━━━ Information provided ━━━

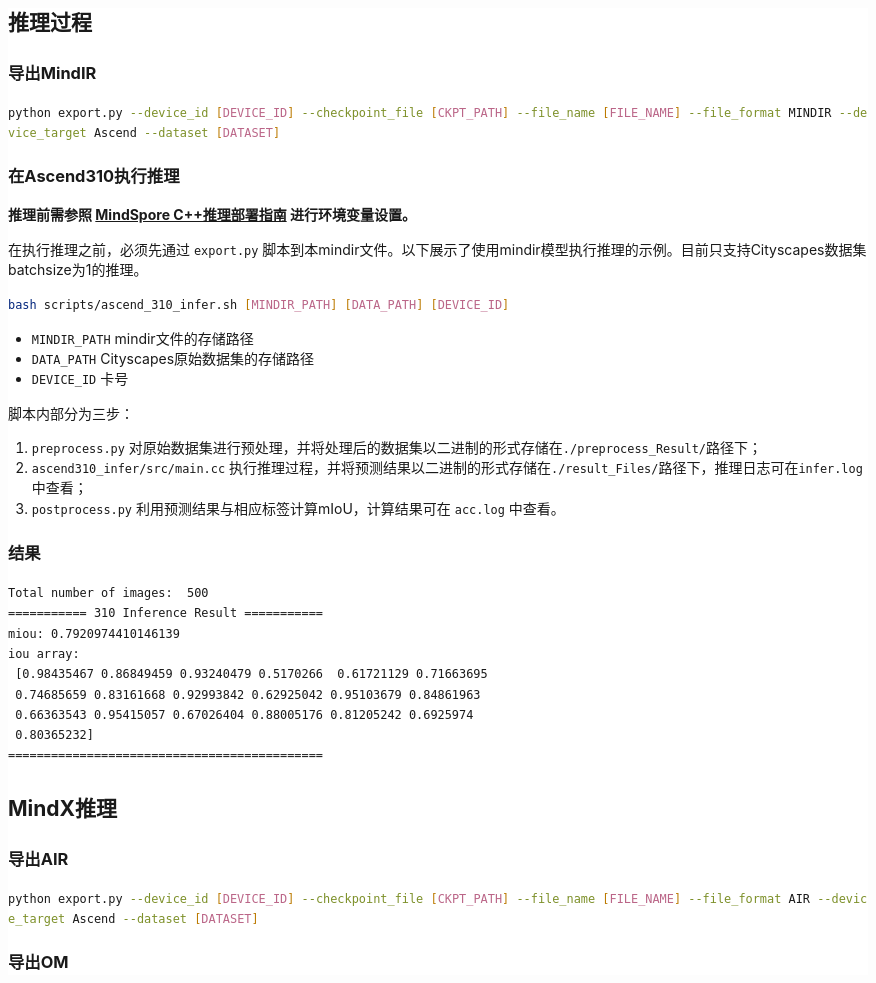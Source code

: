 ## 推理过程

### 导出MindIR

```bash
python export.py --device_id [DEVICE_ID] --checkpoint_file [CKPT_PATH] --file_name [FILE_NAME] --file_format MINDIR --device_target Ascend --dataset [DATASET]
```

### 在Ascend310执行推理

**推理前需参照 [MindSpore C++推理部署指南](https://gitee.com/mindspore/models/blob/master/utils/cpp_infer/README_CN.md) 进行环境变量设置。**

在执行推理之前，必须先通过 `export.py` 脚本到本mindir文件。以下展示了使用mindir模型执行推理的示例。目前只支持Cityscapes数据集batchsize为1的推理。

```bash
bash scripts/ascend_310_infer.sh [MINDIR_PATH] [DATA_PATH] [DEVICE_ID]
```

- `MINDIR_PATH` mindir文件的存储路径
- `DATA_PATH` Cityscapes原始数据集的存储路径
- `DEVICE_ID` 卡号

脚本内部分为三步：

1. `preprocess.py` 对原始数据集进行预处理，并将处理后的数据集以二进制的形式存储在`./preprocess_Result/`路径下；
2. `ascend310_infer/src/main.cc` 执行推理过程，并将预测结果以二进制的形式存储在`./result_Files/`路径下，推理日志可在`infer.log`中查看；
3. `postprocess.py` 利用预测结果与相应标签计算mIoU，计算结果可在 `acc.log` 中查看。

### 结果

```text
Total number of images:  500
=========== 310 Inference Result ===========
miou: 0.7920974410146139
iou array:
 [0.98435467 0.86849459 0.93240479 0.5170266  0.61721129 0.71663695
 0.74685659 0.83161668 0.92993842 0.62925042 0.95103679 0.84861963
 0.66363543 0.95415057 0.67026404 0.88005176 0.81205242 0.6925974
 0.80365232]
============================================
```

## MindX推理

### 导出AIR

```bash
python export.py --device_id [DEVICE_ID] --checkpoint_file [CKPT_PATH] --file_name [FILE_NAME] --file_format AIR --device_target Ascend --dataset [DATASET]
```

### 导出OM
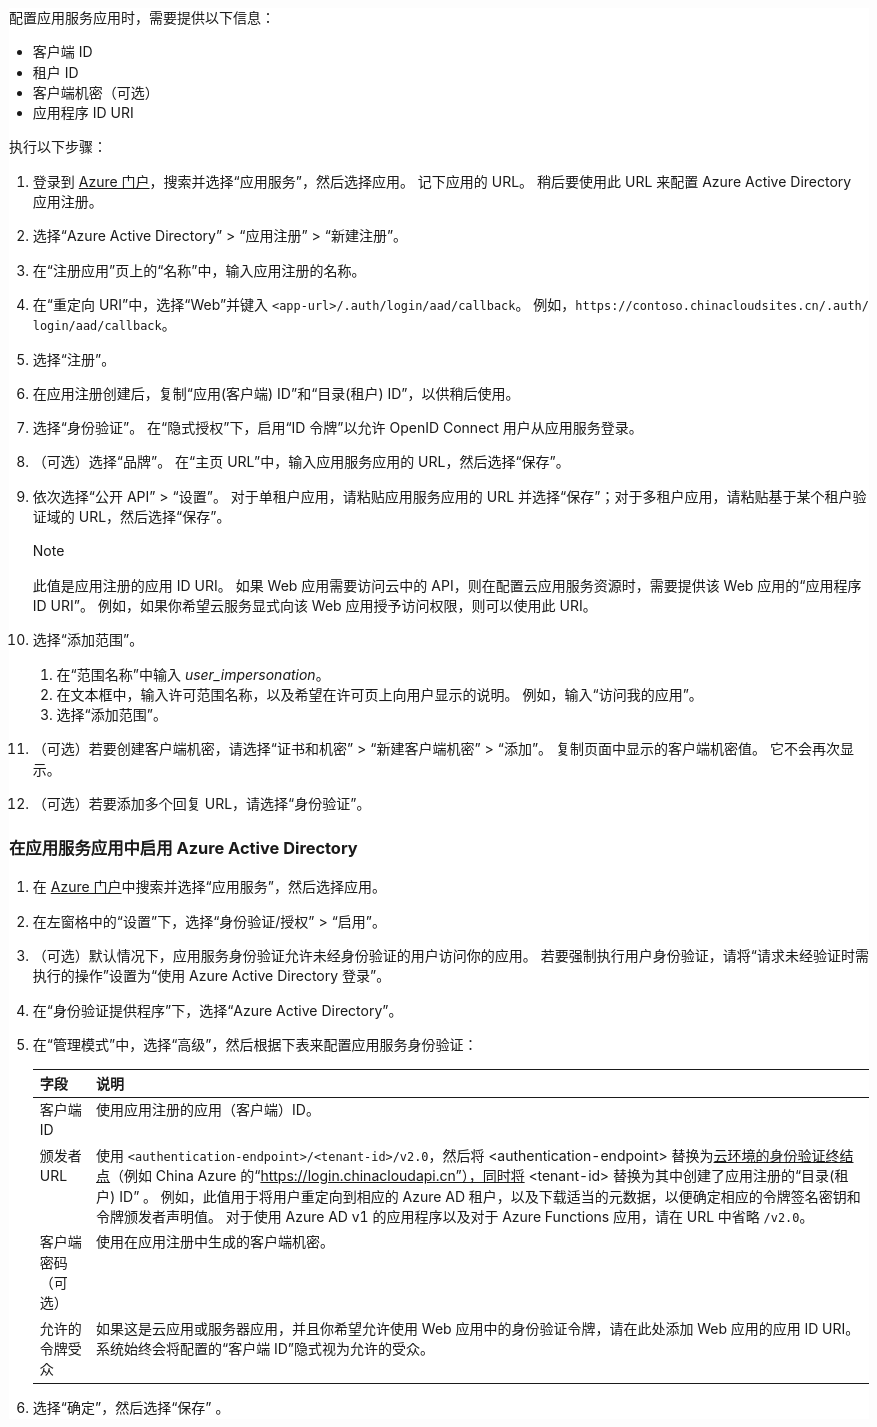 配置应用服务应用时，需要提供以下信息：

- 客户端 ID
- 租户 ID
- 客户端机密（可选）
- 应用程序 ID URI

执行以下步骤：

1. 登录到 [Azure 门户]，搜索并选择“应用服务”，然后选择应用。 记下应用的 URL。 稍后要使用此 URL 来配置 Azure Active Directory 应用注册。
1. 选择“Azure Active Directory” > “应用注册” > “新建注册”。  
1. 在“注册应用”页上的“名称”中，输入应用注册的名称。
1. 在“重定向 URI”中，选择“Web”并键入 `<app-url>/.auth/login/aad/callback`。 例如，`https://contoso.chinacloudsites.cn/.auth/login/aad/callback`。 
1. 选择“注册”。
1. 在应用注册创建后，复制“应用(客户端) ID”和“目录(租户) ID”，以供稍后使用。
1. 选择“身份验证”。 在“隐式授权”下，启用“ID 令牌”以允许 OpenID Connect 用户从应用服务登录。
1. （可选）选择“品牌”。 在“主页 URL”中，输入应用服务应用的 URL，然后选择“保存”。
1. 依次选择“公开 API” > “设置”。 对于单租户应用，请粘贴应用服务应用的 URL 并选择“保存”；对于多租户应用，请粘贴基于某个租户验证域的 URL，然后选择“保存”。

   > [!NOTE]
   > 此值是应用注册的应用 ID URI。 如果 Web 应用需要访问云中的 API，则在配置云应用服务资源时，需要提供该 Web 应用的“应用程序 ID URI”。 例如，如果你希望云服务显式向该 Web 应用授予访问权限，则可以使用此 URI。

1. 选择“添加范围”。 
   1. 在“范围名称”中输入 *user_impersonation*。
   1. 在文本框中，输入许可范围名称，以及希望在许可页上向用户显示的说明。 例如，输入“访问我的应用”。
   1. 选择“添加范围”。
1. （可选）若要创建客户端机密，请选择“证书和机密” > “新建客户端机密” > “添加”。   复制页面中显示的客户端机密值。 它不会再次显示。
1. （可选）若要添加多个回复 URL，请选择“身份验证”。

### <a name="enable-azure-active-directory-in-your-app-service-app"></a><a name="secrets"> </a>在应用服务应用中启用 Azure Active Directory

1. 在 [Azure 门户]中搜索并选择“应用服务”，然后选择应用。
1. 在左窗格中的“设置”下，选择“身份验证/授权” > “启用”。  
1. （可选）默认情况下，应用服务身份验证允许未经身份验证的用户访问你的应用。 若要强制执行用户身份验证，请将“请求未经验证时需执行的操作”设置为“使用 Azure Active Directory 登录”。
1. 在“身份验证提供程序”下，选择“Azure Active Directory”。
1. 在“管理模式”中，选择“高级”，然后根据下表来配置应用服务身份验证：

    |字段|说明|
    |-|-|
    |客户端 ID| 使用应用注册的应用（客户端）ID。 |
    |颁发者 URL| 使用 `<authentication-endpoint>/<tenant-id>/v2.0`，然后将 \<authentication-endpoint> 替换为[云环境的身份验证终结点](../active-directory/develop/authentication-national-cloud.md#azure-ad-authentication-endpoints)（例如 China Azure 的“https://login.chinacloudapi.cn”），同时将 \<tenant-id> 替换为其中创建了应用注册的“目录(租户) ID” 。 例如，此值用于将用户重定向到相应的 Azure AD 租户，以及下载适当的元数据，以便确定相应的令牌签名密钥和令牌颁发者声明值。 对于使用 Azure AD v1 的应用程序以及对于 Azure Functions 应用，请在 URL 中省略 `/v2.0`。|
    |客户端密码（可选）| 使用在应用注册中生成的客户端机密。|
    |允许的令牌受众| 如果这是云应用或服务器应用，并且你希望允许使用 Web 应用中的身份验证令牌，请在此处添加 Web 应用的应用 ID URI。 系统始终会将配置的“客户端 ID”隐式视为允许的受众。 |

2. 选择“确定”，然后选择“保存” 。


[Azure 门户]: https://portal.azure.cn/
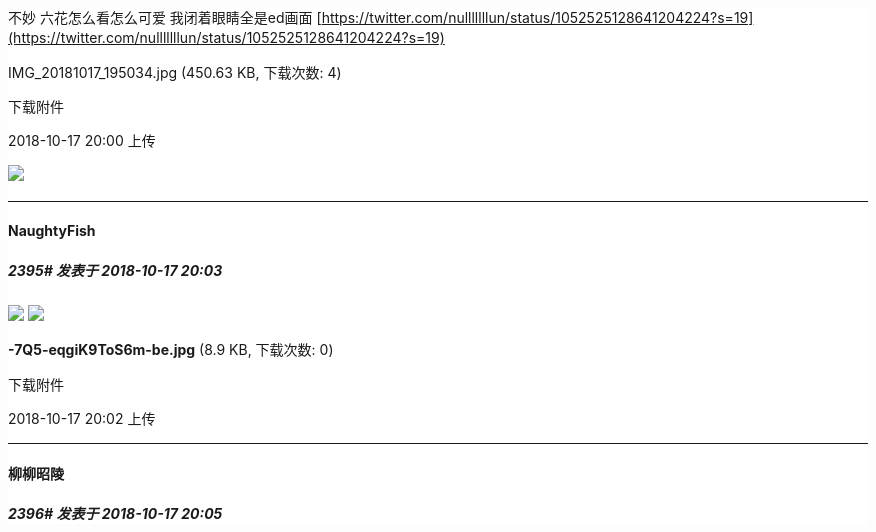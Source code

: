 不妙 六花怎么看怎么可爱 我闭着眼睛全是ed画面
[https://twitter.com/nulllllllun/status/1052525128641204224?s=19](https://twitter.com/nulllllllun/status/1052525128641204224?s=19)






IMG_20181017_195034.jpg
(450.63 KB, 下载次数: 4)




下载附件


2018-10-17 20:00 上传









<img src="https://img.saraba1st.com/forum/201810/17/200028ys5q5fbj22fmsbqy.jpg" referrerpolicy="no-referrer">












-----

####  NaughtyFish  
##### 2395#       发表于 2018-10-17 20:03



<img src="https://static.saraba1st.com/image/smiley/face2017/068.png" referrerpolicy="no-referrer">

<img src="https://img.saraba1st.com/forum/201810/17/200255aj34s99vr733pgq3.jpg" referrerpolicy="no-referrer">


<strong>-7Q5-eqgiK9ToS6m-be.jpg</strong> (8.9 KB, 下载次数: 0)

下载附件

2018-10-17 20:02 上传











-----

####  柳柳昭陵  
##### 2396#       发表于 2018-10-17 20:05
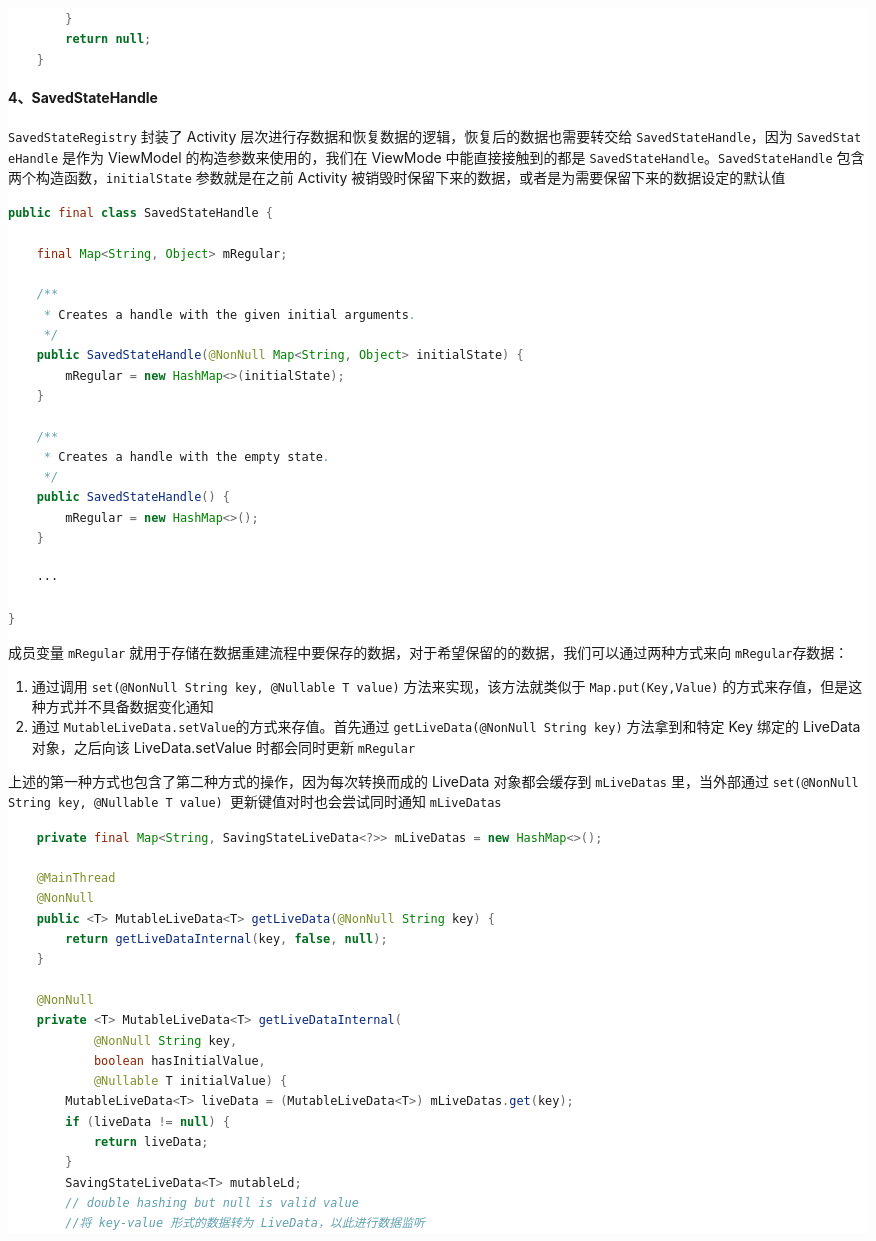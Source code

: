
 ```java
        }
        return null;
    }
```

#### 4、SavedStateHandle

`SavedStateRegistry` 封装了 Activity 层次进行存数据和恢复数据的逻辑，恢复后的数据也需要转交给 `SavedStateHandle`，因为 `SavedStateHandle` 是作为 ViewModel 的构造参数来使用的，我们在 ViewMode 中能直接接触到的都是 `SavedStateHandle`。`SavedStateHandle` 包含两个构造函数，`initialState` 参数就是在之前 Activity 被销毁时保留下来的数据，或者是为需要保留下来的数据设定的默认值

```java
public final class SavedStateHandle {
    
    final Map<String, Object> mRegular;
    
    /**
     * Creates a handle with the given initial arguments.
     */
    public SavedStateHandle(@NonNull Map<String, Object> initialState) {
        mRegular = new HashMap<>(initialState);
    }

    /**
     * Creates a handle with the empty state.
     */
    public SavedStateHandle() {
        mRegular = new HashMap<>();
    }
    
    ···
    
}
```

成员变量 `mRegular` 就用于存储在数据重建流程中要保存的数据，对于希望保留的的数据，我们可以通过两种方式来向 `mRegular`存数据：

1. 通过调用 `set(@NonNull String key, @Nullable T value)` 方法来实现，该方法就类似于 `Map.put(Key,Value)` 的方式来存值，但是这种方式并不具备数据变化通知
2. 通过 `MutableLiveData.setValue`的方式来存值。首先通过  `getLiveData(@NonNull String key)` 方法拿到和特定 Key 绑定的 LiveData 对象，之后向该 LiveData.setValue 时都会同时更新 `mRegular`

上述的第一种方式也包含了第二种方式的操作，因为每次转换而成的 LiveData 对象都会缓存到 `mLiveDatas` 里，当外部通过 `set(@NonNull String key, @Nullable T value) `更新键值对时也会尝试同时通知 `mLiveDatas` 

```java
    private final Map<String, SavingStateLiveData<?>> mLiveDatas = new HashMap<>();

	@MainThread
    @NonNull
    public <T> MutableLiveData<T> getLiveData(@NonNull String key) {
        return getLiveDataInternal(key, false, null);
    }

	@NonNull
    private <T> MutableLiveData<T> getLiveDataInternal(
            @NonNull String key,
            boolean hasInitialValue,
            @Nullable T initialValue) {
        MutableLiveData<T> liveData = (MutableLiveData<T>) mLiveDatas.get(key);
        if (liveData != null) {
            return liveData;
        }
        SavingStateLiveData<T> mutableLd;
        // double hashing but null is valid value
        //将 key-value 形式的数据转为 LiveData，以此进行数据监听
```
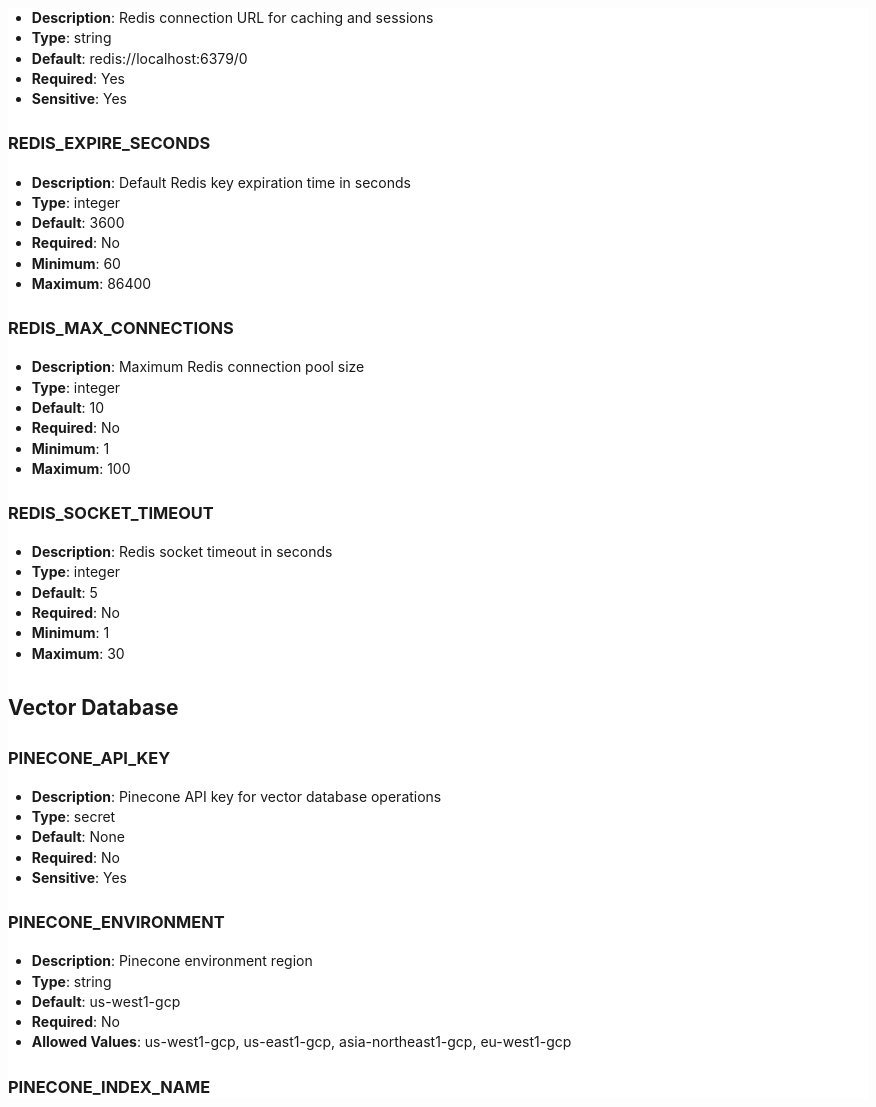 - **Description**: Redis connection URL for caching and sessions
- **Type**: string
- **Default**: redis://localhost:6379/0
- **Required**: Yes
- **Sensitive**: Yes

### REDIS_EXPIRE_SECONDS

- **Description**: Default Redis key expiration time in seconds
- **Type**: integer
- **Default**: 3600
- **Required**: No
- **Minimum**: 60
- **Maximum**: 86400

### REDIS_MAX_CONNECTIONS

- **Description**: Maximum Redis connection pool size
- **Type**: integer
- **Default**: 10
- **Required**: No
- **Minimum**: 1
- **Maximum**: 100

### REDIS_SOCKET_TIMEOUT

- **Description**: Redis socket timeout in seconds
- **Type**: integer
- **Default**: 5
- **Required**: No
- **Minimum**: 1
- **Maximum**: 30

## Vector Database

### PINECONE_API_KEY

- **Description**: Pinecone API key for vector database operations
- **Type**: secret
- **Default**: None
- **Required**: No
- **Sensitive**: Yes

### PINECONE_ENVIRONMENT

- **Description**: Pinecone environment region
- **Type**: string
- **Default**: us-west1-gcp
- **Required**: No
- **Allowed Values**: us-west1-gcp, us-east1-gcp, asia-northeast1-gcp, eu-west1-gcp

### PINECONE_INDEX_NAME
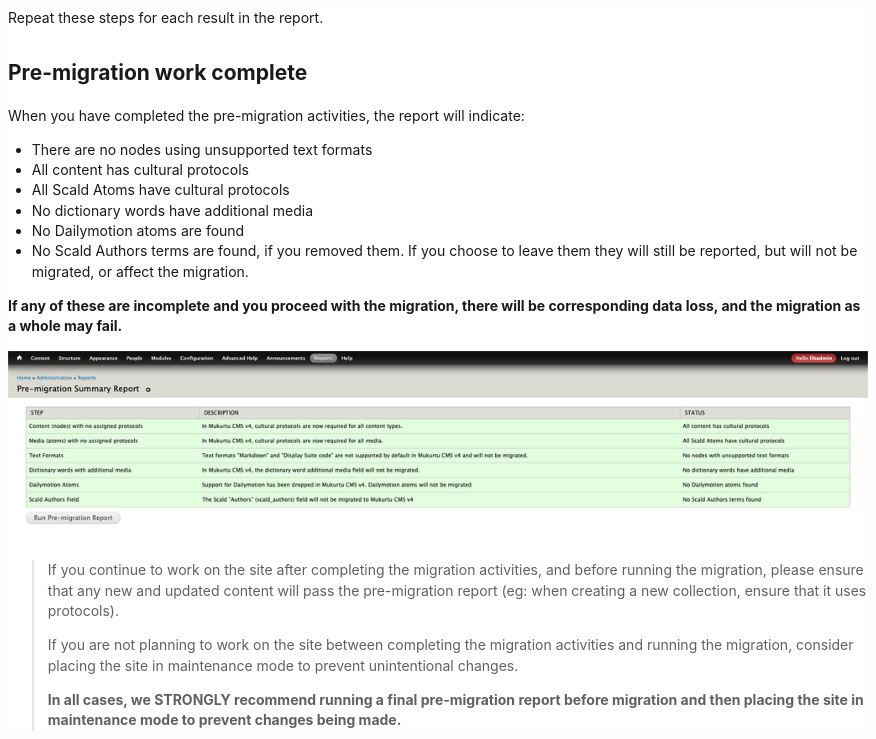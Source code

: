 Repeat these steps for each result in the report.

## Pre-migration work complete

When you have completed the pre-migration activities, the report will indicate:
- There are no nodes using unsupported text formats
- All content has cultural protocols
- All Scald Atoms have cultural protocols
- No dictionary words have additional media
- No Dailymotion atoms are found
- No Scald Authors terms are found, if you removed them. If you choose to leave them they will still be reported, but will not be migrated, or affect the migration.

**If any of these are incomplete and you proceed with the migration, there will be corresponding data loss, and the migration as a whole may fail.**

![pre-migration-complete](../embeds/pre-migration-complete.png)

> If you continue to work on the site after completing the migration activities, and before running the migration, please ensure that any new and updated content will pass the pre-migration report (eg: when creating a new collection, ensure that it uses protocols).
> 
> If you are not planning to work on the site between completing the migration activities and running the migration, consider placing the site in maintenance mode to prevent unintentional changes.
> 
> **In all cases, we STRONGLY recommend running a final pre-migration report before migration and then placing the site in maintenance mode to prevent changes being made.**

━━━

Exercise objective: The lines in the entries above that carry the word "cultural" must be copied.

Output for this exercise:
- All content has cultural protocols
- All Scald Atoms have cultural protocols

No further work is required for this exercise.